## THE TASK
What lines in the listing include "принцип"? Return a copy of each.

## SOURCE MATERIAL

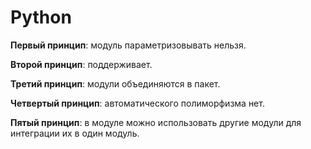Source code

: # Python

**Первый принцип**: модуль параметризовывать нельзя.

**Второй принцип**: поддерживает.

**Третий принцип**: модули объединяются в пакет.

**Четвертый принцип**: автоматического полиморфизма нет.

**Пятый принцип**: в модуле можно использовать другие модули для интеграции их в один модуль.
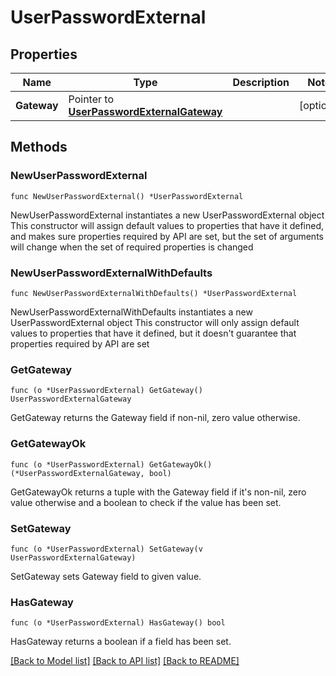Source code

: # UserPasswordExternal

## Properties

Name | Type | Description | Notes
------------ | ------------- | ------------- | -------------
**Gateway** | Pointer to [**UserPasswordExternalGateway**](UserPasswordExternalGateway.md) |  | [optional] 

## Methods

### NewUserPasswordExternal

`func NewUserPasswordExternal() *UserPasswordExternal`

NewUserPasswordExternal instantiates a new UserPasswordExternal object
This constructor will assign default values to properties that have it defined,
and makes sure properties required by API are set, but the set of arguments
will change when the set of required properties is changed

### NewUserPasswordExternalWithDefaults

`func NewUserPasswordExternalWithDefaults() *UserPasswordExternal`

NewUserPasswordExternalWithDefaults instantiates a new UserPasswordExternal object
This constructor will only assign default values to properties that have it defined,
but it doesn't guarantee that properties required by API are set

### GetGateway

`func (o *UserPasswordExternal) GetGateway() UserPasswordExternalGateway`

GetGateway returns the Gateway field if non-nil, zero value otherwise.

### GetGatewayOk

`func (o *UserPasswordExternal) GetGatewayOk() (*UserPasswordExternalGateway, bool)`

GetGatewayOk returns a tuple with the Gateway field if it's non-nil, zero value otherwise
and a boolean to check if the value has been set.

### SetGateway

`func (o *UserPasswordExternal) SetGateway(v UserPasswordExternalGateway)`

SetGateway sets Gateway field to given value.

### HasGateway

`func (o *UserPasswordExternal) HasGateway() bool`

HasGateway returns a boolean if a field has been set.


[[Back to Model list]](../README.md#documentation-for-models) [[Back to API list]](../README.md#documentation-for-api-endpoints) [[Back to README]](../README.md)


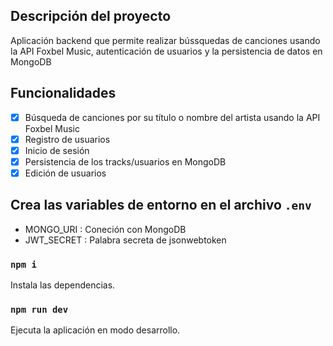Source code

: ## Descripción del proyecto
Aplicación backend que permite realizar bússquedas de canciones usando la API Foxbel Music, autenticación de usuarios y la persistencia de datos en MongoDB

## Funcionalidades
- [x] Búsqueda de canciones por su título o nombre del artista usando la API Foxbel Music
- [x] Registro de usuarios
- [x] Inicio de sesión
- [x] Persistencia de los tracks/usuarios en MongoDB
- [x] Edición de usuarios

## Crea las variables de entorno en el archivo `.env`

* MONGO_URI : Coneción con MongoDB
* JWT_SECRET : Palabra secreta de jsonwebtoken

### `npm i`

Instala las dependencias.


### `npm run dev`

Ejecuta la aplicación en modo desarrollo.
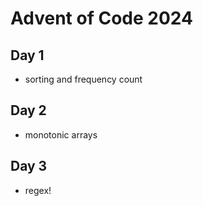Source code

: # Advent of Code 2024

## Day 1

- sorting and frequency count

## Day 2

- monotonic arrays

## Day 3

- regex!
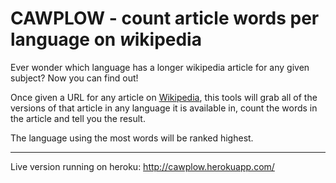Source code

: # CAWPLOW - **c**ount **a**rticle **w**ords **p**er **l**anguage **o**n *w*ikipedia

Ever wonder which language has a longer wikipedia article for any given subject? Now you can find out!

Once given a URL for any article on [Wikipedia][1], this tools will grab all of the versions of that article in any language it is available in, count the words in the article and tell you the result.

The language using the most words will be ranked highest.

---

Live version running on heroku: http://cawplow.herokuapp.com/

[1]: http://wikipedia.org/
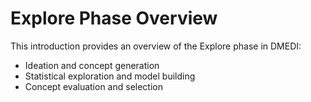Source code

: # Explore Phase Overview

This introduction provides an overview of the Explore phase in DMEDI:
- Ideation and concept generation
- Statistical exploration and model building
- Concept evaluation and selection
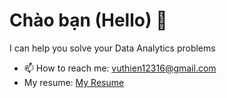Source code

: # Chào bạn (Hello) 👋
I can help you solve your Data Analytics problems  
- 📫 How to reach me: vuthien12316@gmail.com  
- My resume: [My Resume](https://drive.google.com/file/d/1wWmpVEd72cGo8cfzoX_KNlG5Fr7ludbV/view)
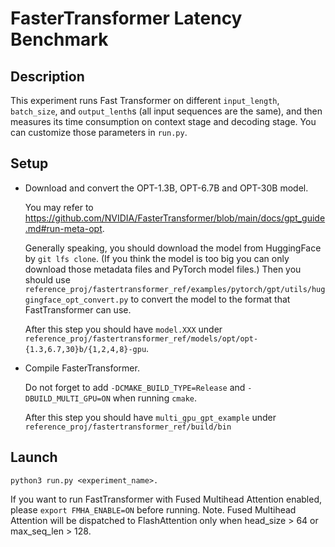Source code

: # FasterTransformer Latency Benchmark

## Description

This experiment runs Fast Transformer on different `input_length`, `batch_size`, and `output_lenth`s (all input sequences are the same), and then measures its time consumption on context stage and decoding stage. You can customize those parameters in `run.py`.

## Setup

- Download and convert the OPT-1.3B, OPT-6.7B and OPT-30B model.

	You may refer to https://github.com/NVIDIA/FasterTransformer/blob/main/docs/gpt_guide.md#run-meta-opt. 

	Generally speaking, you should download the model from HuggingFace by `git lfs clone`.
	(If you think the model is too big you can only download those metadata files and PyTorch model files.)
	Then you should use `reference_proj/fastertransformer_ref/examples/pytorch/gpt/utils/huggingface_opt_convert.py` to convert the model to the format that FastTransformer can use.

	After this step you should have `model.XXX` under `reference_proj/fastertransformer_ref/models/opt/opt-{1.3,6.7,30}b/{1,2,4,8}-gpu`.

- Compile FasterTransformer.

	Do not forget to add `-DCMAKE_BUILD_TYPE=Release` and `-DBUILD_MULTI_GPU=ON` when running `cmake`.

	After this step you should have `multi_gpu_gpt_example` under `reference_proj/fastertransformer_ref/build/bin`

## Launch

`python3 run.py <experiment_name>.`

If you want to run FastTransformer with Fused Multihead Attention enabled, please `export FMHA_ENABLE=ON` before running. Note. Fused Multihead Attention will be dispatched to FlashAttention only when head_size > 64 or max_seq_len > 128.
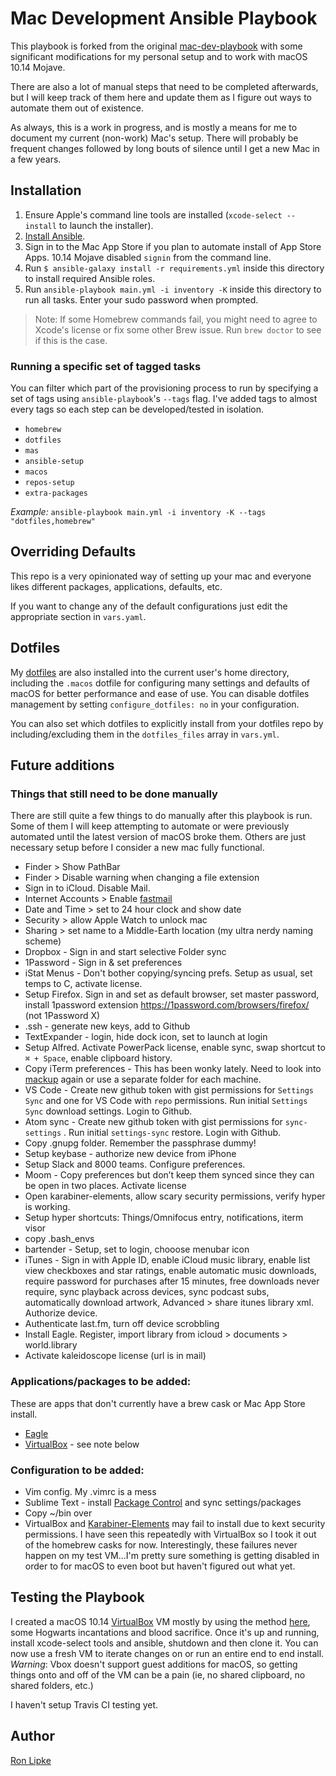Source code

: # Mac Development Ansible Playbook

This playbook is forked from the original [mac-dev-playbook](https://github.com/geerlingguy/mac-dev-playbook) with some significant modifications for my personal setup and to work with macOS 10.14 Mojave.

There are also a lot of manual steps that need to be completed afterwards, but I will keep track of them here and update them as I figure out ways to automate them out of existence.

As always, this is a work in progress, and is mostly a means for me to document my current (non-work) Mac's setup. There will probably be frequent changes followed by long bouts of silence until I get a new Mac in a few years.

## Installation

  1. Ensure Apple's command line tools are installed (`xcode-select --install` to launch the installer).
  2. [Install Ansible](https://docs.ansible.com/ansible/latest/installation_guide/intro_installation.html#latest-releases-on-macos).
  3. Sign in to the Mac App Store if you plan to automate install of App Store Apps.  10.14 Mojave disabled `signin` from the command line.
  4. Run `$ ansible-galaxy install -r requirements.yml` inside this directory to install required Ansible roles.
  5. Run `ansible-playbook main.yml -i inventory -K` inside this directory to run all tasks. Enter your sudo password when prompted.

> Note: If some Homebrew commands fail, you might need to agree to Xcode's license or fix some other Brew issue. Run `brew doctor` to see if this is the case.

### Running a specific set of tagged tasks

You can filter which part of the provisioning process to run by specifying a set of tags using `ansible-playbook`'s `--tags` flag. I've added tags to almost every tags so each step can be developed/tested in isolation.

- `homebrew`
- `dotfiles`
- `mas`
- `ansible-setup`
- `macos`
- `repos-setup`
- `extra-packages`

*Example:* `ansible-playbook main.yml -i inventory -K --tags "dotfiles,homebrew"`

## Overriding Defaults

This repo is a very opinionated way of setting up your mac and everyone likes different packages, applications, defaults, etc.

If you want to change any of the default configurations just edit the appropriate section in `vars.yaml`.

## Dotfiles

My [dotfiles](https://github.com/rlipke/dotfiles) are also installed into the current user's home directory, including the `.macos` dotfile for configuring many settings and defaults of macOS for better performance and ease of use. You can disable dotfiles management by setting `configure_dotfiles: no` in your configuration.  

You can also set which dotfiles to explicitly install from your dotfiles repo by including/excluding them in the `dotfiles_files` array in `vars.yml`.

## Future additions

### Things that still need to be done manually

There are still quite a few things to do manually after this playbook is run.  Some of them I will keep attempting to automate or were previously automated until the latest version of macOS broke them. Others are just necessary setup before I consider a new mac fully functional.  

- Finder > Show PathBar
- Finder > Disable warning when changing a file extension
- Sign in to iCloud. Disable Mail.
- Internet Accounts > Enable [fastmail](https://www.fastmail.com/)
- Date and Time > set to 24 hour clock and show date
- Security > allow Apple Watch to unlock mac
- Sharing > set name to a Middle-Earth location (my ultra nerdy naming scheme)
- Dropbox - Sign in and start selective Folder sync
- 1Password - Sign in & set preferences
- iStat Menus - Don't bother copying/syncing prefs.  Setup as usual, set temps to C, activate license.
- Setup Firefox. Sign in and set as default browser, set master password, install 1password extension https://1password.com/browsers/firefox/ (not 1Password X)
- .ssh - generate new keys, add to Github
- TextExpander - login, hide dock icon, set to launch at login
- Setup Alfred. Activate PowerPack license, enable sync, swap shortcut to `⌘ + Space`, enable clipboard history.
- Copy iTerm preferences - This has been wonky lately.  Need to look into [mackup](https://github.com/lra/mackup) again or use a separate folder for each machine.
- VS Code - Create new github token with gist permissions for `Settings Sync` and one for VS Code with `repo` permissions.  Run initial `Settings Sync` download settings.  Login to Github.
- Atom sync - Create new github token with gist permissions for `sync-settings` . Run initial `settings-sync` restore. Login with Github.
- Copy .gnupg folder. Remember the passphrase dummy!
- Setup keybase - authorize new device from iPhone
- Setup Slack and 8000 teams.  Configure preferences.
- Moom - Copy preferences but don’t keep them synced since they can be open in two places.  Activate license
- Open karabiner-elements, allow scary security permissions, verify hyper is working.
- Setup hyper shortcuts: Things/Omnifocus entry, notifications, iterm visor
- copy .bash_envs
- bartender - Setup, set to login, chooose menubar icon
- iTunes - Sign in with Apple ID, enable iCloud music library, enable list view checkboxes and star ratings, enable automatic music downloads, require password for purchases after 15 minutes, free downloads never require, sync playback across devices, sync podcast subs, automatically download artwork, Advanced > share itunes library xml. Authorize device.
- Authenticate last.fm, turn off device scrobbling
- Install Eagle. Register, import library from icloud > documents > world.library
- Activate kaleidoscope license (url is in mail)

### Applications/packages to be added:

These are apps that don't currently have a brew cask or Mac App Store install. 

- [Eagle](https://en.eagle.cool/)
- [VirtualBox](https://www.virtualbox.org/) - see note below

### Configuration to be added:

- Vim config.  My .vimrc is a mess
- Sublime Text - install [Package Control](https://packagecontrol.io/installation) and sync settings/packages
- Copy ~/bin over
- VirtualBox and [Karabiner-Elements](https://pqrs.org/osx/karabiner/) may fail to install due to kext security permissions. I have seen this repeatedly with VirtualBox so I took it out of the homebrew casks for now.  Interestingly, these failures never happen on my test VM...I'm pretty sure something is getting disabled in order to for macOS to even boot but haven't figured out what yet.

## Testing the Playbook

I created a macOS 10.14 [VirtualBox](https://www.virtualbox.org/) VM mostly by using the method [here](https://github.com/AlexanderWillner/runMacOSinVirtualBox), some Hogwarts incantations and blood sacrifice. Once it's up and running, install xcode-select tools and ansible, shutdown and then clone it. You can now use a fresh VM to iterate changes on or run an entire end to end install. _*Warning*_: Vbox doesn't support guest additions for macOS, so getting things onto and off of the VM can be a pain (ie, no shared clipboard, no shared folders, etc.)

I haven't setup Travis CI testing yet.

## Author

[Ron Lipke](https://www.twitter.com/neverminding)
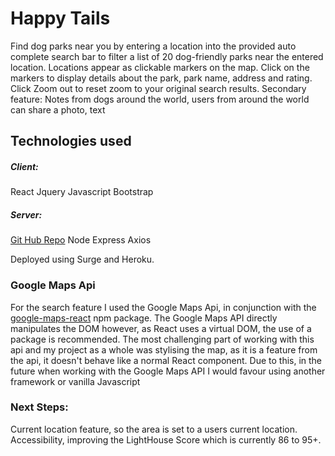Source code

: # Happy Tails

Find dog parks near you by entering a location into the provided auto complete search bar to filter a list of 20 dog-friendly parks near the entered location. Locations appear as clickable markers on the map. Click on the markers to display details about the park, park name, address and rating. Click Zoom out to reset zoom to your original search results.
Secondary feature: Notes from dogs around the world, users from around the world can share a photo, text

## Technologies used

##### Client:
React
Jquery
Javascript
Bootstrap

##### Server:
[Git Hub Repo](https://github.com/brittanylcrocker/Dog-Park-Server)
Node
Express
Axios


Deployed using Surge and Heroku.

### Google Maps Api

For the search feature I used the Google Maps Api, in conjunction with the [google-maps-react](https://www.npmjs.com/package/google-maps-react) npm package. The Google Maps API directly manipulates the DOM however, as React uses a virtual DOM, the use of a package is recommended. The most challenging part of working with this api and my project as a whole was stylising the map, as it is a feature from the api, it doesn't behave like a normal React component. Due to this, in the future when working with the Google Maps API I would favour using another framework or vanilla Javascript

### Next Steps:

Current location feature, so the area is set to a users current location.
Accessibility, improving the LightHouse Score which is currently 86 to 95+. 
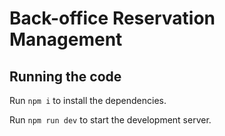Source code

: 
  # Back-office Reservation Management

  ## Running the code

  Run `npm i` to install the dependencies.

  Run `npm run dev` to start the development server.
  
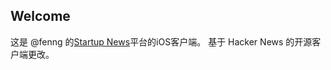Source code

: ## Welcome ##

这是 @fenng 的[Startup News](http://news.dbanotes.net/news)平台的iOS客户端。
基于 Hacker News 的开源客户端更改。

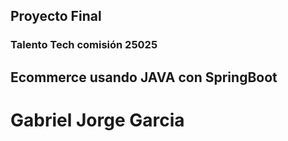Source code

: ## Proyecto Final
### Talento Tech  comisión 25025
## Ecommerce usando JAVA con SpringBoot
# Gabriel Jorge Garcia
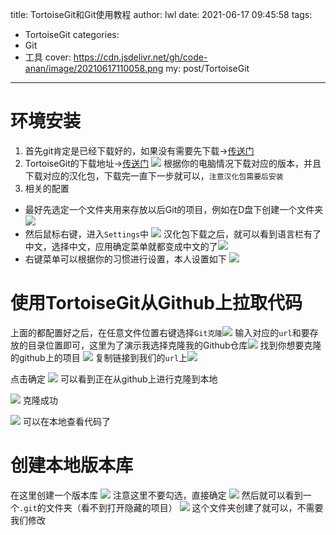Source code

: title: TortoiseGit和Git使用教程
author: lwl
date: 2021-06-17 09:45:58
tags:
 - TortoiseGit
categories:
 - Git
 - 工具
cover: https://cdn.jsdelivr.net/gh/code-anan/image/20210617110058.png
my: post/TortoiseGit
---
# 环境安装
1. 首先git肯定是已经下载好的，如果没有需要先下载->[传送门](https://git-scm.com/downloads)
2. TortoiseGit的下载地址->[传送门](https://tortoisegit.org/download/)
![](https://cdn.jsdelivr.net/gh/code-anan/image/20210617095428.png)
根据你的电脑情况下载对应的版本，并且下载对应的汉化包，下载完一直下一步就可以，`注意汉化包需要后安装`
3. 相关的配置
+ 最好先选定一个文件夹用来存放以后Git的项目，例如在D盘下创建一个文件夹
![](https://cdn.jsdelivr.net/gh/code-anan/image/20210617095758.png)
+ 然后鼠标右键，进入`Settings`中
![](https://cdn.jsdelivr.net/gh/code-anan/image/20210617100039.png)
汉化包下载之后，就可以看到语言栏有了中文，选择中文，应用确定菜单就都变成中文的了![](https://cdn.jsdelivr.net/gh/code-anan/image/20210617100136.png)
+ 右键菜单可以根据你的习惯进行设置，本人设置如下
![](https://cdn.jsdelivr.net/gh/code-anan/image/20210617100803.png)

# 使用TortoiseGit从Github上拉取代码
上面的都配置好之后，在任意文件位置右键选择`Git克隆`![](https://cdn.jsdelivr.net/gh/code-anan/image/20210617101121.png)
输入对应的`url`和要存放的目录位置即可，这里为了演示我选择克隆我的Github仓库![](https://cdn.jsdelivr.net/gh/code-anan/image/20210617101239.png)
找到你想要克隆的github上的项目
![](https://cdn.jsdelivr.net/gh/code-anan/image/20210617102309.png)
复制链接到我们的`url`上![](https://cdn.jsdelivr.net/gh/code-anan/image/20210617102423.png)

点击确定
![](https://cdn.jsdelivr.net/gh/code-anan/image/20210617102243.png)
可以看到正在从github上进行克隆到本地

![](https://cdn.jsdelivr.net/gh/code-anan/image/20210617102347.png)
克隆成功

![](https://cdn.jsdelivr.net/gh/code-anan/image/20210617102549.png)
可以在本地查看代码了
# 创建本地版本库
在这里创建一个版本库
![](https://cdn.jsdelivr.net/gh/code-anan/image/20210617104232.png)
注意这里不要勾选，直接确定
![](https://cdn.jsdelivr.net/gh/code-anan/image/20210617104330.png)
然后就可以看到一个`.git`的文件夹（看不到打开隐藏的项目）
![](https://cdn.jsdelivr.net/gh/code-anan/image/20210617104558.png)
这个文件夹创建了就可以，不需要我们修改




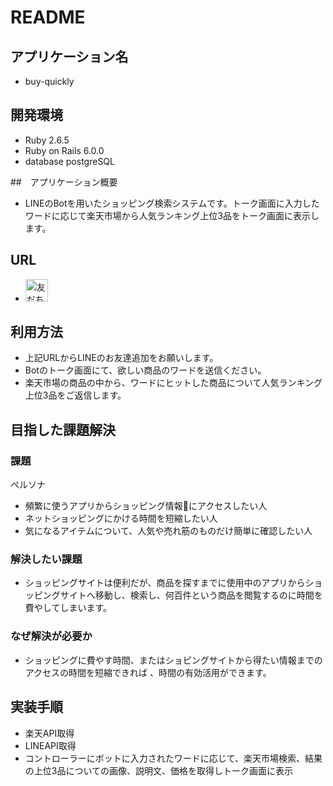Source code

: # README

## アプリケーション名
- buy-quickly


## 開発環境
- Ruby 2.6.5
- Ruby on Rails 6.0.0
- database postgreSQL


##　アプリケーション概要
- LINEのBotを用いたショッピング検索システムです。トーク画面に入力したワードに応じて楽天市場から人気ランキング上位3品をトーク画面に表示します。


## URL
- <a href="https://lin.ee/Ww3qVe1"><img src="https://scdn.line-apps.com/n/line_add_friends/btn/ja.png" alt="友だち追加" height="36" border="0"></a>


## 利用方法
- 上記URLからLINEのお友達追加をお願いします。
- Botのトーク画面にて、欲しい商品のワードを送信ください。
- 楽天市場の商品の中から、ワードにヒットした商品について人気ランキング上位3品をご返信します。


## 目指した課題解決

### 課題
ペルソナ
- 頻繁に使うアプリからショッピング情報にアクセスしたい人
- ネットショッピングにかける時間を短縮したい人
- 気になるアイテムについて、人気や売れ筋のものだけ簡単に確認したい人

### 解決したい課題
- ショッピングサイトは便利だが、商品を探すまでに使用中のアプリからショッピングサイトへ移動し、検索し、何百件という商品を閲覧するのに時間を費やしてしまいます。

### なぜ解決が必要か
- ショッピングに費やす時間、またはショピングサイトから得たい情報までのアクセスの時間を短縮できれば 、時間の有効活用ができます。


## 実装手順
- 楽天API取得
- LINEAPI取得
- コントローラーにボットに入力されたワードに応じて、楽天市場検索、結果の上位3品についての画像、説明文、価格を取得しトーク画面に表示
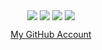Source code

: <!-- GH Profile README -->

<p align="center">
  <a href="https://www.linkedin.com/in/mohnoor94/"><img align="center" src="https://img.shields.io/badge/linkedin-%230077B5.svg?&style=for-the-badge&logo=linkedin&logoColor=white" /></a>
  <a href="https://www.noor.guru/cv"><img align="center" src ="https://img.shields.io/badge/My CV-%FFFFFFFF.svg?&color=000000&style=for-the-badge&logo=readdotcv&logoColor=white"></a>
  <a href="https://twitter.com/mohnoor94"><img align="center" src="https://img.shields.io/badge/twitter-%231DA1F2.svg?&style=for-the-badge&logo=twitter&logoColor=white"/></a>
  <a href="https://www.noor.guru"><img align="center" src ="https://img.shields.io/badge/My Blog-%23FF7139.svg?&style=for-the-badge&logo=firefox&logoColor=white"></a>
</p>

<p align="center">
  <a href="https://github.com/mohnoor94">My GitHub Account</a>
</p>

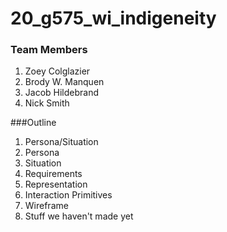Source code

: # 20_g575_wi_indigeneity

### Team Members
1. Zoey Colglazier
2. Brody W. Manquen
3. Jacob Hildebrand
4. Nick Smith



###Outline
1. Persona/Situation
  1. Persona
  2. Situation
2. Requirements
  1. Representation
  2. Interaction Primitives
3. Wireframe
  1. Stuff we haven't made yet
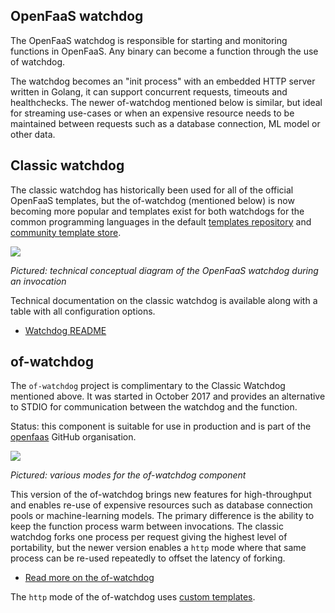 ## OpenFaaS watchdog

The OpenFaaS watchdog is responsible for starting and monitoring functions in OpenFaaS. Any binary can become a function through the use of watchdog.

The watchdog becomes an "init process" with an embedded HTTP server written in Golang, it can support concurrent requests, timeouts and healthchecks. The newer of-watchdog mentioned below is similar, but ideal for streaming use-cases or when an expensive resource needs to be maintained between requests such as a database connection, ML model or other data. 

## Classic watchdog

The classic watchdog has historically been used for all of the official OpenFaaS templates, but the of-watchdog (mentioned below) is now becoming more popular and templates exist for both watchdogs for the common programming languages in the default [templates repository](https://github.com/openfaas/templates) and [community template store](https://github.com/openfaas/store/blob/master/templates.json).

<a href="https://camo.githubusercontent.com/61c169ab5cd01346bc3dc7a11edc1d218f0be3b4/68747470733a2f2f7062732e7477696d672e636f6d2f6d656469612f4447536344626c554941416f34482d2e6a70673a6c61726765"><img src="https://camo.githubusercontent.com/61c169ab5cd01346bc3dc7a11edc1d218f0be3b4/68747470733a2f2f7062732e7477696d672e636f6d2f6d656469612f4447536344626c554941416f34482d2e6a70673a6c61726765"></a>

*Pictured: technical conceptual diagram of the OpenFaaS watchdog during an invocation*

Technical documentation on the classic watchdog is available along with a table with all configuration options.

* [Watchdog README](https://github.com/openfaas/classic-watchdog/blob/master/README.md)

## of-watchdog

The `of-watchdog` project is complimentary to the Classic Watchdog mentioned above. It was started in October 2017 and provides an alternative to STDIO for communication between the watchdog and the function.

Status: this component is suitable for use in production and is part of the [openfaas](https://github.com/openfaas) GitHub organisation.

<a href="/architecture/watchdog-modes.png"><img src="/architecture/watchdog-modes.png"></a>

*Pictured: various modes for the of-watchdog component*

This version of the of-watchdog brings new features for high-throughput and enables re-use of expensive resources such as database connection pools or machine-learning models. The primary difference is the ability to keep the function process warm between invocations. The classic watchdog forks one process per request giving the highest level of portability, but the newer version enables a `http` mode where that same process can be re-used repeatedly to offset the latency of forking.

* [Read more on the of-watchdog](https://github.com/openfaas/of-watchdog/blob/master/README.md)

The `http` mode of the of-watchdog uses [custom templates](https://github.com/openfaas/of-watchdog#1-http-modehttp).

## EXPECTED ANSWER
**Первый принцип**: модуль параметризовывать нельзя.
**Второй принцип**: поддерживает.
**Третий принцип**: модули объединяются в пакет.
**Четвертый принцип**: автоматического полиморфизма нет.
**Пятый принцип**: в модуле можно использовать другие модули для интеграции их в один модуль.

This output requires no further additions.